[YOUR GOAL]
Where a line holds the word "permanecerão", copy that line from the data below.

[RECORDS PROVIDED]
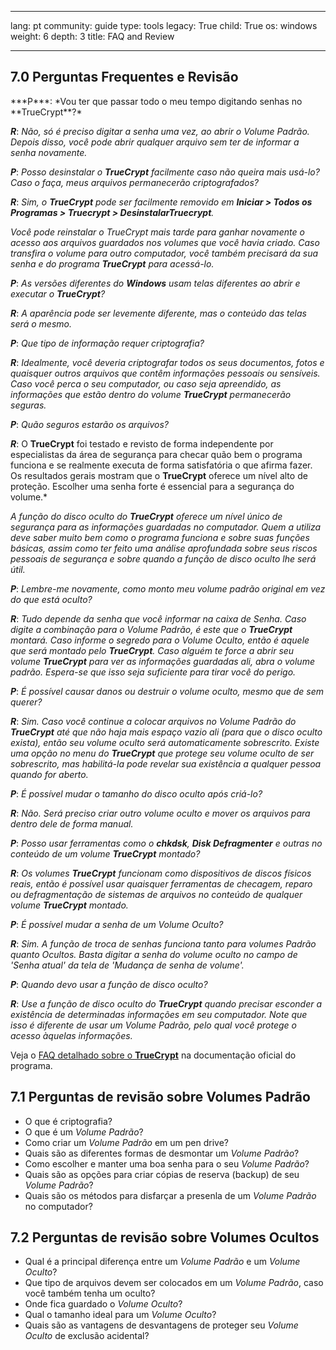 

---

lang: pt
community: guide
type: tools
legacy: True
child: True
os: windows
weight: 6
depth: 3
title: FAQ and Review

---

<a name="7.0"></a>
## 7.0 Perguntas Frequentes e Revisão ##

<div class="background" markdown="1">
***P***: *Vou ter que passar todo o meu tempo digitando senhas no **TrueCrypt**?*

***R***: *Não, só é preciso digitar a senha uma vez, ao abrir o Volume Padrão. Depois disso, você pode abrir qualquer arquivo sem ter de informar a senha novamente.*

***P***: *Posso desinstalar o **TrueCrypt** facilmente caso não queira mais usá-lo? Caso o faça, meus arquivos permanecerão criptografados?*

***R***: *Sim, o **TrueCrypt** pode ser facilmente removido em **Iniciar > Todos os Programas > Truecrypt > DesinstalarTruecrypt**.*

*Você pode reinstalar o TrueCrypt mais tarde para ganhar novamente o acesso aos arquivos guardados nos volumes que você havia criado. Caso transfira o volume para outro computador, você também precisará da sua senha e do programa **TrueCrypt** para acessá-lo.*

***P***: *As versões diferentes do **Windows** usam telas diferentes ao abrir e executar o **TrueCrypt**?*

***R***: *A aparência pode ser levemente diferente, mas o conteúdo das telas será o mesmo.*

***P***: *Que tipo de informação requer criptografia?*

***R***: *Idealmente, você deveria criptografar todos os seus documentos, fotos e quaisquer outros arquivos que contêm informações pessoais ou sensíveis. Caso você perca o seu computador, ou caso seja apreendido, as informações que estão dentro do volume **TrueCrypt** permanecerão seguras.*

***P***: *Quão seguros estarão os arquivos?*

***R***: O **TrueCrypt** foi testado e revisto de forma independente por especialistas da área de segurança para checar quão bem o programa funciona e se realmente executa de forma satisfatória o que afirma fazer. Os resultados gerais mostram que o **TrueCrypt** oferece um nível alto de proteção. Escolher uma senha forte é essencial para a segurança do volume.*

*A função do disco oculto do **TrueCrypt** oferece um nível único de segurança para as informações guardadas no computador. Quem a utiliza deve saber muito bem como o programa funciona e sobre suas funções básicas, assim como ter feito uma análise aprofundada sobre seus riscos pessoais de segurança e sobre quando a função de disco oculto lhe será útil.*

***P***: *Lembre-me novamente, como monto meu volume padrão original em vez do que está oculto?*

***R***: *Tudo depende da senha que você informar na caixa de Senha. Caso digite a combinação para o Volume Padrão, é este que o **TrueCrypt** montará. Caso informe o segredo para o Volume Oculto, então é aquele que será montado pelo **TrueCrypt**. Caso alguém te force a abrir seu volume **TrueCrypt** para ver as informações guardadas ali, abra o volume padrão. Espera-se que isso seja suficiente para tirar você do perigo.* 

***P***: *É possível causar danos ou destruir o volume oculto, mesmo que de sem querer?*

***R***: *Sim. Caso você continue a colocar arquivos no Volume Padrão do **TrueCrypt** até que não haja mais espaço vazio ali (para que o disco oculto exista), então seu volume oculto será automaticamente sobrescrito. Existe uma opção no menu do **TrueCrypt** que protege seu volume oculto de ser sobrescrito, mas habilitá-la pode revelar sua existência a qualquer pessoa quando for aberto.*

***P***: *É possível mudar o tamanho do disco oculto após criá-lo?*

***R***: *Não. Será preciso criar outro volume oculto e mover os arquivos para dentro dele de forma manual.* 

***P***: *Posso usar ferramentas como o **chkdsk**, **Disk Defragmenter** e outras no conteúdo de um volume **TrueCrypt** montado?* 

***R***: *Os volumes **TrueCrypt** funcionam como dispositivos de discos físicos reais, então é possível usar quaisquer ferramentas de checagem, reparo ou defragmentação de sistemas de arquivos no conteúdo de qualquer volume **TrueCrypt** montado.*

***P***: *É possível mudar a senha de um Volume Oculto?* 

***R***: *Sim. A função de troca de senhas funciona tanto para volumes Padrão quanto Ocultos. Basta digitar a senha do volume oculto no campo de 'Senha atual' da tela de 'Mudança de senha de volume'.*

***P***: *Quando devo usar a função de disco oculto?*

***R***: *Use a função de disco oculto do **TrueCrypt** quando precisar esconder a existência de determinadas informações em seu computador. Note que isso é diferente de usar um Volume Padrão, pelo qual você protege o acesso àquelas informações.*

Veja o [FAQ detalhado sobre o **TrueCrypt**](http://andryou.com/truecrypt/faq.php) na documentação oficial do programa.
</div>

<a name="7.1"></a>
## 7.1 Perguntas de revisão sobre Volumes Padrão ##

- O que é criptografia? 
- O que é um *Volume Padrão*?
- Como criar um *Volume Padrão* em um pen drive?
- Quais são as diferentes formas de desmontar um *Volume Padrão*?
- Como escolher e manter uma boa senha para o seu *Volume Padrão*? 
- Quais são as opções para criar cópias de reserva (backup) de seu *Volume Padrão*?
- Quais são os métodos para disfarçar a presenla de um *Volume Padrão* no computador?

<a name="7.2"></a>
## 7.2 Perguntas de revisão sobre Volumes Ocultos ##

- Qual é a principal diferença entre um *Volume Padrão* e um *Volume Oculto*?
- Que tipo de arquivos devem ser colocados em um *Volume Padrão*, caso você também tenha um oculto?
- Onde fica guardado o *Volume Oculto*?
- Qual o tamanho ideal para um *Volume Oculto*?
- Quais são as vantagens de desvantagens de proteger seu *Volume Oculto* de exclusão acidental?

[RESULT OF THE TASK]
***P***: *Posso desinstalar o **TrueCrypt** facilmente caso não queira mais usá-lo? Caso o faça, meus arquivos permanecerão criptografados?*
***R***: *Idealmente, você deveria criptografar todos os seus documentos, fotos e quaisquer outros arquivos que contêm informações pessoais ou sensíveis. Caso você perca o seu computador, ou caso seja apreendido, as informações que estão dentro do volume **TrueCrypt** permanecerão seguras.*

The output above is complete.